Brand declares: “I say profit is a filthy word, because wherever there is profit, there is also deficit.” Profits are made when the sales of a good or services rendered exceed the costs of providing those goods or services. Profit results from income being greater than expenditure – it is the creation of wealth. Consequently, losses are the destruction of wealth. If Brand’s assertion were true, economic growth would be impossible.
Brand says there are “things you shouldn’t do”, that a political system “shouldn’t destroy the planet, shouldn’t create massive economic disparity, shouldn’t ignore the needs of the people.” Without elections or democratic engagement, a “centralised administrative system” called the “Admin Bods” would be unable to understand “the needs of the people”, let alone fulfil them.

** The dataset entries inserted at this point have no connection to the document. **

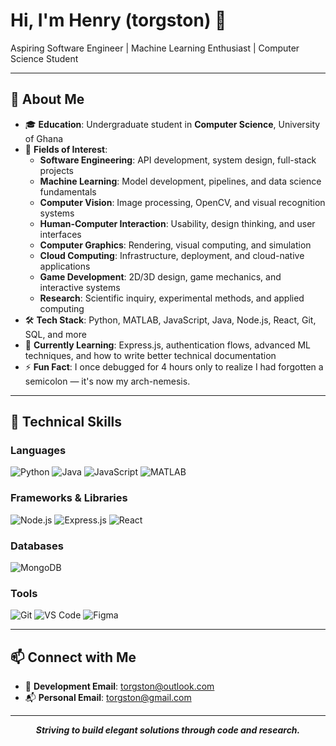 # Hi, I'm Henry (torgston) 👋

Aspiring Software Engineer | Machine Learning Enthusiast | Computer Science Student

---

## 🧭 About Me

- 🎓 **Education**: Undergraduate student in **Computer Science**, University of Ghana
- 🧠 **Fields of Interest**:
  - **Software Engineering**: API development, system design, full-stack projects
  - **Machine Learning**: Model development, pipelines, and data science fundamentals
  - **Computer Vision**: Image processing, OpenCV, and visual recognition systems
  - **Human-Computer Interaction**: Usability, design thinking, and user interfaces
  - **Computer Graphics**: Rendering, visual computing, and simulation
  - **Cloud Computing**: Infrastructure, deployment, and cloud-native applications
  - **Game Development**: 2D/3D design, game mechanics, and interactive systems
  - **Research**: Scientific inquiry, experimental methods, and applied computing
- 🛠️ **Tech Stack**: Python, MATLAB, JavaScript, Java, Node.js, React, Git, SQL, and more
- 🌱 **Currently Learning**: Express.js, authentication flows, advanced ML techniques, and how to write better technical documentation
- ⚡ **Fun Fact**: I once debugged for 4 hours only to realize I had forgotten a semicolon — it's now my arch-nemesis.

---

## 🔧 Technical Skills

### Languages

![Python](https://img.shields.io/badge/-Python-3776AB?style=flat&logo=python&logoColor=white)
![Java](https://img.shields.io/badge/-Java-007396?style=flat&logo=java&logoColor=white)
![JavaScript](https://img.shields.io/badge/-JavaScript-F7DF1E?style=flat&logo=javascript&logoColor=black)
![MATLAB](https://img.shields.io/badge/-MATLAB-0076A8?style=flat&logo=mathworks&logoColor=white)

### Frameworks & Libraries

![Node.js](https://img.shields.io/badge/-Node.js-339933?style=flat&logo=node.js&logoColor=white)
![Express.js](https://img.shields.io/badge/-Express.js-000000?style=flat&logo=express&logoColor=white)
![React](https://img.shields.io/badge/-React-61DAFB?style=flat&logo=react&logoColor=black)

### Databases

![MongoDB](https://img.shields.io/badge/-MongoDB-47A248?style=flat&logo=mongodb&logoColor=white)

### Tools

![Git](https://img.shields.io/badge/-Git-F05032?style=flat&logo=git&logoColor=white)
![VS Code](https://img.shields.io/badge/-VSCode-007ACC?style=flat&logo=visual-studio-code&logoColor=white)
![Figma](https://img.shields.io/badge/-Figma-F24E1E?style=flat&logo=figma&logoColor=white)

---

## 📫 Connect with Me

- 📩 **Development Email**: [torgston@outlook.com](mailto:torgston@outlook.com)
- 📬 **Personal Email**: [torgston@gmail.com](mailto:torgston@gmail.com)

---

<p align="center">
  <strong><em>Striving to build elegant solutions through code and research.</em></strong>
</p>

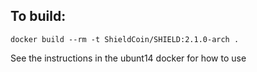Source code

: To build:
---
    docker build --rm -t ShieldCoin/SHIELD:2.1.0-arch .

See the instructions in the ubunt14 docker for how to use
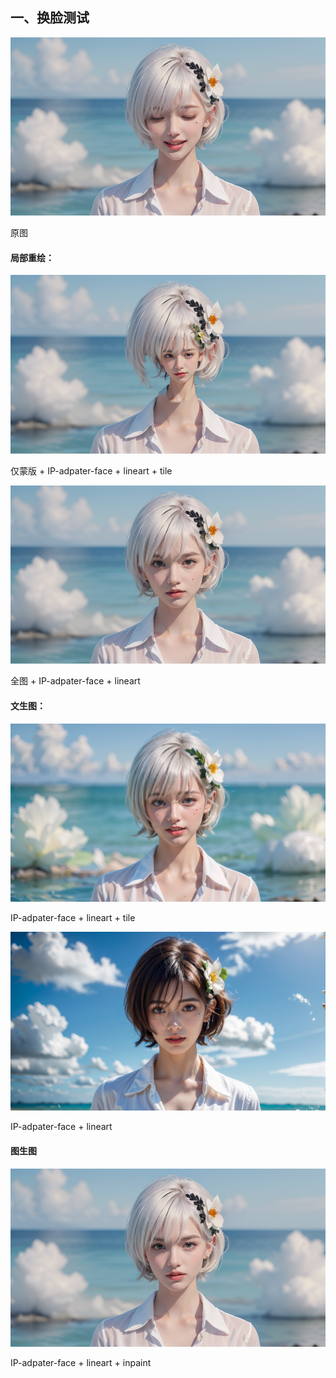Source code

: ## 一、换脸测试

![](https://github.com/1963775891/Baize-Notes/blob/df11cfde895c228ef4be0c37da52354b19482f37/note_img/Controlnet/%E5%8E%9F%E5%9B%BE.png?raw=true)

原图

#### 局部重绘：

![](https://github.com/1963775891/Baize-Notes/blob/df11cfde895c228ef4be0c37da52354b19482f37/note_img/Controlnet/1%20(1).png?raw=true)

仅蒙版 + IP-adpater-face + lineart + tile

![](https://github.com/1963775891/Baize-Notes/blob/df11cfde895c228ef4be0c37da52354b19482f37/note_img/Controlnet/1%20(3).png?raw=true)

全图 + IP-adpater-face + lineart

#### 文生图：

![](https://github.com/1963775891/Baize-Notes/blob/df11cfde895c228ef4be0c37da52354b19482f37/note_img/Controlnet/1%20(5).png?raw=true)

IP-adpater-face + lineart + tile

![](https://github.com/1963775891/Baize-Notes/blob/df11cfde895c228ef4be0c37da52354b19482f37/note_img/Controlnet/1%20(4).png?raw=true)

IP-adpater-face + lineart 

#### 图生图

![](https://github.com/1963775891/Baize-Notes/blob/df11cfde895c228ef4be0c37da52354b19482f37/note_img/Controlnet/1%20(6).png?raw=true)

IP-adpater-face + lineart + inpaint



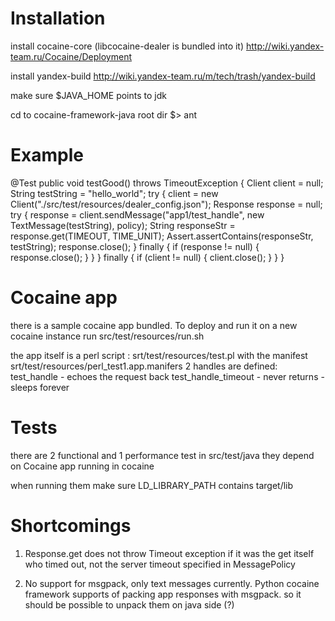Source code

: Installation
====================

install cocaine-core (libcocaine-dealer is bundled into it)
http://wiki.yandex-team.ru/Cocaine/Deployment

install yandex-build 
http://wiki.yandex-team.ru/m/tech/trash/yandex-build

make sure $JAVA_HOME points to jdk

cd to cocaine-framework-java root dir
$> ant

Example
====================

 @Test
    public void testGood() throws TimeoutException {
        Client client = null;
        String testString = "hello_world";
        try {
            client = new Client("./src/test/resources/dealer_config.json");
            Response response = null;
            try {
                response = client.sendMessage("app1/test_handle",
                        new TextMessage(testString), policy);
                String responseStr = response.get(TIMEOUT, TIME_UNIT);
                Assert.assertContains(responseStr, testString);
                response.close();
            } finally {
                if (response != null) {
                    response.close();
                }
            }
        } finally {
            if (client != null) {
                client.close();
            }
        }
    }


Cocaine app
====================

there is a sample cocaine app bundled.
To deploy and run it on a new cocaine instance run 
src/test/resources/run.sh

the app itself is a perl script : srt/test/resources/test.pl
with the manifest srt/test/resources/perl_test1.app.manifers
2 handles are defined:
test_handle - echoes the request back
test_handle_timeout - never returns - sleeps forever

Tests
====================

there are 2 functional and 1 performance test
in src/test/java 
they depend on Cocaine app running in cocaine

when running them make sure LD_LIBRARY_PATH contains target/lib

Shortcomings
====================

1) Response.get does not throw Timeout exception if it was the get itself who timed out, not the server timeout
specified in MessagePolicy

2) No support for msgpack, only text messages currently. 
Python cocaine framework supports of packing app responses with msgpack.
so it should be possible to unpack them on java side (?)
 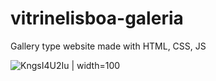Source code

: # vitrinelisboa-galeria
Gallery type website made with HTML, CSS, JS


![KngsI4U2Iu](https://github.com/Jonybtw/jonybtw.github.io/assets/84144569/4c56f3b5-d2b3-40e2-a437-0b0e2c4667de) | width=100
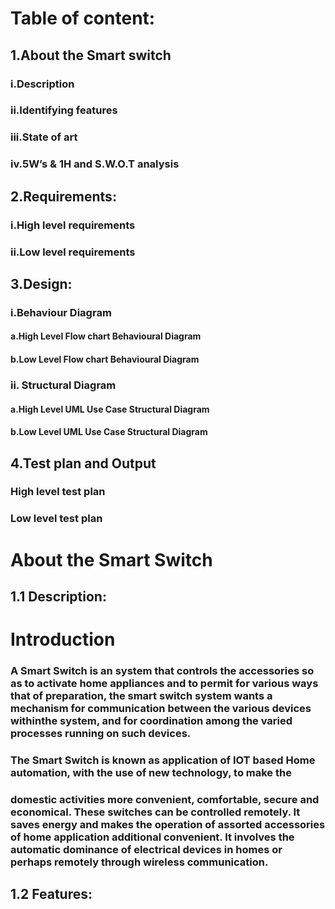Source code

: # Table of content:
## 1.About the Smart switch
###  i.Description
### ii.Identifying features
### iii.State of art
### iv.5W’s & 1H and S.W.O.T analysis
## 2.Requirements:
### i.High level requirements
### ii.Low level requirements
## 3.Design:
### i.Behaviour Diagram
#### a.High Level Flow chart Behavioural Diagram
#### b.Low Level Flow chart Behavioural Diagram
### ii. Structural Diagram
#### a.High Level UML Use Case Structural Diagram
#### b.Low Level UML Use Case Structural Diagram
## 4.Test plan and Output
### High level test plan
### Low level test plan

# About the Smart Switch
## 1.1 Description:
# **Introduction**

### A Smart Switch is an system that controls the accessories so as to activate home appliances and to permit for various ways that of preparation, the smart switch system wants a mechanism  for communication between the  various devices withinthe system, and for coordination among the varied processes running on such devices.

### The Smart Switch is known as application of IOT based Home automation, with the use of new technology, to make the
### domestic activities more convenient, comfortable, secure and economical. These switches can be controlled remotely. It   saves   energy   and   makes   the   operation   of   assorted   accessories of home application   additional   convenient.   It involves the automatic dominance of electrical devices in homes or perhaps remotely through wireless communication. 
## 1.2 Features:

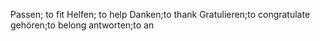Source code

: Passen; to fit
Helfen; to help
Danken;to thank
Gratulieren;to congratulate
gehören;to belong
antworten;to an
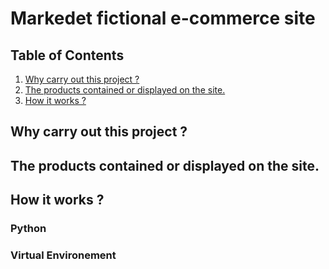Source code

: # Markedet fictional e-commerce site

## Table of Contents 

1. [Why carry out this project ?](#introduction)
2. [The products contained or displayed on the site.](#disclaimer)
3. [How it works ?](#launch)

## Why carry out this project ?


## The products contained or displayed on the site.

## How it works ?

### Python 

### Virtual Environement

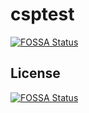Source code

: # csptest
[![FOSSA Status](https://app.fossa.com/api/projects/git%2Bgithub.com%2Fsagar3392%2Fcsptest.svg?type=shield)](https://app.fossa.com/projects/git%2Bgithub.com%2Fsagar3392%2Fcsptest?ref=badge_shield)



## License
[![FOSSA Status](https://app.fossa.com/api/projects/git%2Bgithub.com%2Fsagar3392%2Fcsptest.svg?type=large)](https://app.fossa.com/projects/git%2Bgithub.com%2Fsagar3392%2Fcsptest?ref=badge_large)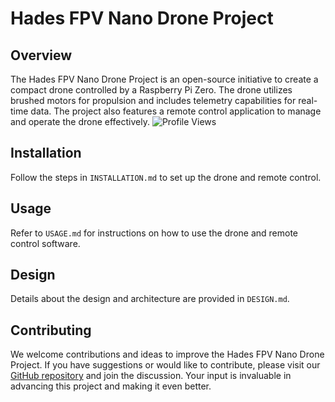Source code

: # Hades FPV Nano Drone Project

## Overview

The Hades FPV Nano Drone Project is an open-source initiative to create a compact drone controlled by a Raspberry Pi Zero. The drone utilizes brushed motors for propulsion and includes telemetry capabilities for real-time data. The project also features a remote control application to manage and operate the drone effectively.
![Profile Views](https://komarev.com/ghpvc/?username=haydenbanz&color=%232A3E87&labelColor=%236A7DA8&style=for-the-badge)

## Installation
Follow the steps in `INSTALLATION.md` to set up the drone and remote control.

## Usage
Refer to `USAGE.md` for instructions on how to use the drone and remote control software.

## Design
Details about the design and architecture are provided in `DESIGN.md`.
## Contributing

We welcome contributions and ideas to improve the Hades FPV Nano Drone Project. If you have suggestions or would like to contribute, please visit our [GitHub repository](https://github.com/your-repo-link) and join the discussion. Your input is invaluable in advancing this project and making it even better.


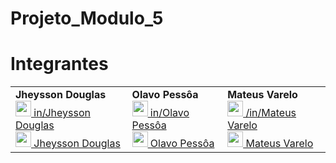 # Projeto_Modulo_5

# Integrantes

<table width = 550px  align='center'>
<tr>
<td><b>Jheysson Douglas</b><br>
<a href="https://www.linkedin.com/in/jheysson-douglas-868342100//"><image src="./imagens/linkedIN.svg" width="25"/></a><a href = "https://www.linkedin.com/in/jheysson-douglas-868342100//"> in/Jheysson Douglas </a>
<br>
<a href="https://https://github.com/JheyssonDouglas"><image src="./imagens/github-icon.svg" width="25"/></a><a href="https://https://github.com/JheyssonDouglas"> Jheysson Douglas</a>

<td><b>Olavo Pessôa </b>
<br>
<a href="https://www.linkedin.com/in/olavo-pess%C3%B4a//"><image src="./imagens/linkedIN.svg" width="25"/></a><a href = "https://www.linkedin.com/in/olavo-pess%C3%B4a//"> in/Olavo Pessôa </a>
<br>
<a href="https://github.com/Olavo5"><image src="./imagens/github-icon.svg" width="25"/></a><a href="https://github.com/Olavo5"> Olavo Pessôa</a>

<td><b>Mateus Varelo</b>
<br>
<a href="https://www.linkedin.com/in/mateusvarelo//"><image src="./imagens/linkedIN.svg" width="25"/></a><a href = "https://www.linkedin.com/in/mateusvarelo/"> /in/Mateus Varelo </a>
<br>
<a href="https://github.com/mateusvarelo"><image src="./imagens/github-icon.svg" width="25"/></a><a href="https://github.com/mateusvarelo"> Mateus Varelo</a>
</td>
</table>
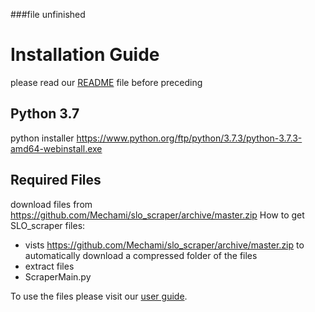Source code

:###file unfinished
# Installation Guide

please read our <a href="README.md" target="\_blank">README</a> file before preceding

## Python 3.7

python installer https://www.python.org/ftp/python/3.7.3/python-3.7.3-amd64-webinstall.exe

## Required Files

download files from https://github.com/Mechami/slo_scraper/archive/master.zip
How to get SLO_scraper files:
* vists https://github.com/Mechami/slo_scraper/archive/master.zip to automatically download a compressed folder of the files
* extract files
* ScraperMain.py

To use the files please visit our <a href="User Guide.md" target="\_blank">user guide</a>.

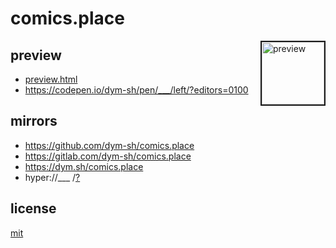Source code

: # comics.place

> <DESCRIPTION>


<a href='./preview.png'><img height=100 border=2 align='right' alt='preview' src='./preview.png'></a>
## preview
- [preview.html](./preview.html)
- https://codepen.io/dym-sh/pen/___/left/?editors=0100


## mirrors
- https://github.com/dym-sh/comics.place
- https://gitlab.com/dym-sh/comics.place
- https://dym.sh/comics.place
- hyper://___ /[?](https://beakerbrowser.com)


## license
[mit](./license)
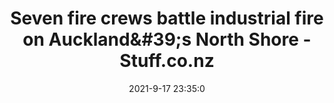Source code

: ---
"title": "Seven fire crews battle industrial fire on Auckland&amp;#39;s North Shore - Stuff.co.nz"
"date": "2021-9-17 23:35:0"
"feed_name": "GOOGLENEWSINDUSTRIAL"
"feed_website": "https://news.google.com/search?q=industrial%2Bincident&hl=en-US&gl=US&ceid=US:en"
"feed_rss": "https://news.google.com/rss/search?q=industrial%2Bincident&hl=en-US&gl=US&ceid=US:en"
"link": "https://www.stuff.co.nz/auckland/300410360/seven-fire-crews-battle-industrial-fire-on-aucklands-north-shore"
"file": "_posts/2021-1-1-16d53513ebbc22aca0640e5312996a32b2892a97.md"
"accident": "1"
"drilling": "1"
"dead": ""
"injured": ""
---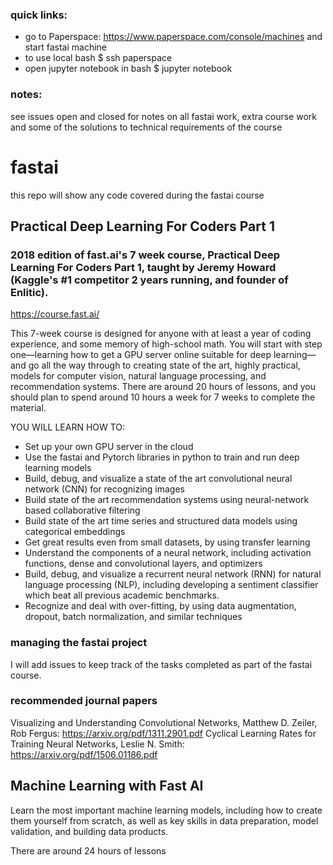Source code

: ### quick links:
- go to Paperspace: https://www.paperspace.com/console/machines and start fastai machine 
- to use local bash $ ssh paperspace 
- open jupyter notebook in bash $ jupyter notebook

### notes:
see issues open and closed for notes on all fastai work, extra course work and some of the solutions to technical requirements of the course

# fastai
this repo will show any code covered during the fastai course

## Practical Deep Learning For Coders Part 1
### 2018 edition of fast.ai's 7 week course, Practical Deep Learning For Coders Part 1, taught by Jeremy Howard (Kaggle's #1 competitor 2 years running, and founder of Enlitic).
 
https://course.fast.ai/
 
This 7-week course is designed for anyone with at least a year of coding experience, and some memory of high-school math. You will start with step one—learning how to get a GPU server online suitable for deep learning—and go all the way through to creating state of the art, highly practical, models for computer vision, natural language processing, and recommendation systems. There are around 20 hours of lessons, and you should plan to spend around 10 hours a week for 7 weeks to complete the material.
 
YOU WILL LEARN HOW TO:<br>
- Set up your own GPU server in the cloud
- Use the fastai and Pytorch libraries in python to train and run deep learning models
- Build, debug, and visualize a state of the art convolutional neural network (CNN) for recognizing images
- Build state of the art recommendation systems using neural-network based collaborative filtering
- Build state of the art time series and structured data models using categorical embeddings
- Get great results even from small datasets, by using transfer learning
- Understand the components of a neural network, including activation functions, dense and convolutional layers, and optimizers
- Build, debug, and visualize a recurrent neural network (RNN) for natural language processing (NLP), including developing a sentiment classifier which beat all previous academic benchmarks.
- Recognize and deal with over-fitting, by using data augmentation, dropout, batch normalization, and similar techniques

### managing the fastai project
I will add issues to keep track of the tasks completed as part of the fastai course.

### recommended journal papers
Visualizing and Understanding Convolutional Networks, Matthew D. Zeiler, Rob Fergus: https://arxiv.org/pdf/1311.2901.pdf
Cyclical Learning Rates for Training Neural Networks, Leslie N. Smith: https://arxiv.org/pdf/1506.01186.pdf

## Machine Learning with Fast AI 
Learn the most important machine learning models, including how to create them yourself from scratch, as well as key skills in data preparation, model validation, and building data products.

There are around 24 hours of lessons
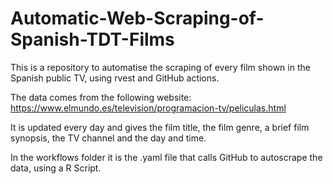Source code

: # Automatic-Web-Scraping-of-Spanish-TDT-Films
This is a repository to automatise the scraping of every film shown in the Spanish public TV, using rvest and GitHub actions.

The data comes from the following website: https://www.elmundo.es/television/programacion-tv/peliculas.html

It is updated every day and gives the film title, the film genre, a brief film synopsis, the TV channel and the day and time.

In the workflows folder it is the .yaml file that calls GitHub to autoscrape the data, using a R Script.
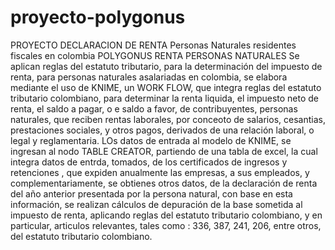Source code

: # proyecto-polygonus
PROYECTO DECLARACION DE RENTA Personas Naturales residentes fiscales en colombia POLYGONUS RENTA PERSONAS NATURALES 
Se aplican reglas del estatuto tributario, para la determinación del impuesto de renta, para personas naturales asalariadas en colombia, se elabora mediante el uso de KNIME, un WORK FLOW, que integra reglas del estatuto tributario colombiano, para determinar la renta liquida, el impuesto neto de renta, el saldo a pagar, o e saldo a favor, de contribuyentes, personas naturales, que reciben rentas laborales, por conceoto de salarios, cesantias, prestaciones sociales, y otros pagos, derivados de una relación laboral, o legal y reglamentaria.
LOs datos de entrada al modelo de KNIME, se ingresan al nodo TABLE CREATOR, partiendo de una tabla de excel, la cual integra datos de entrda, tomados, de los certificados de ingresos y retenciones , que expiden anualmente las empresas, a sus empleados, y complementariamente, se obtienes otros datos, de la declaración de renta del año anterior presentada por la persona natural, con base en esta información, se realizan cálculos de depuración de la base sometida al impuesto de renta, aplicando reglas del estatuto tributario colombiano, y en particular, articulos relevantes, tales como :  336, 387, 241, 206, entre otros, del  estatuto tributario colombiano.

Whilst Brand and other quasi-revolutionaries complain about the “massive economic disparity” between the haves and the have-yachts, nearly 1 billion people have been lifted out of extreme poverty in 20 years. The First UN Millennium Development Goal has been achieved early. Global measures of inequality, such as the population-weighted Global Gini Index, hit a peak in 2000, but are now subsiding.
Professor Antony Davies of George Mason University notes that: “Countries that are more economically free also have more equitable income distributions.” This is because, in economically freer countries, the ability to create wealth is less entangled with political power than in countries with many economic restrictions. Indeed, Brand’s system would invest terrifying power in this centralised administration to levy heavy taxes and enact “massive redistribution of wealth”.
Economic growth can have positive effects on the environment, too. Emma Duncan of The Economist has promoted the view that wealthier nations, better governed, can afford conversation, such as cleaning rivers, preventing harmful emissions and protecting forests. Technological advancement means the rapacious demand for simple fuel like wood is stunted. Population growth slows in wealthier nations. People, comfortable in living, can turn to environmental concerns. The Intergovernmental Panel on Climate Change believes the best outcome to ameliorate climate change – the A1 scenario – is for rapid economic growth and the free trade of nascent and developing low-carbon technologies.
Lastly, revolutions where one of the key goals is wealth egalitarianism have a poor historical record. The French Revolution got somewhat choppy – 17,000 were executed and 300,000 imprisoned in the Reign of Terror for ‘counter-revolutionary activities’. Under the USSR, 4 million Ukrainians starved in the Holodomor. Even nominally democratic revolutions such as in Venezuela are plagued by severe human rights abuses.
Brand is now being idolised for his views, but unjust sentiments are not the basis for a governing system. It shows that someone can have a big vocabulary but nothing worthwhile to say.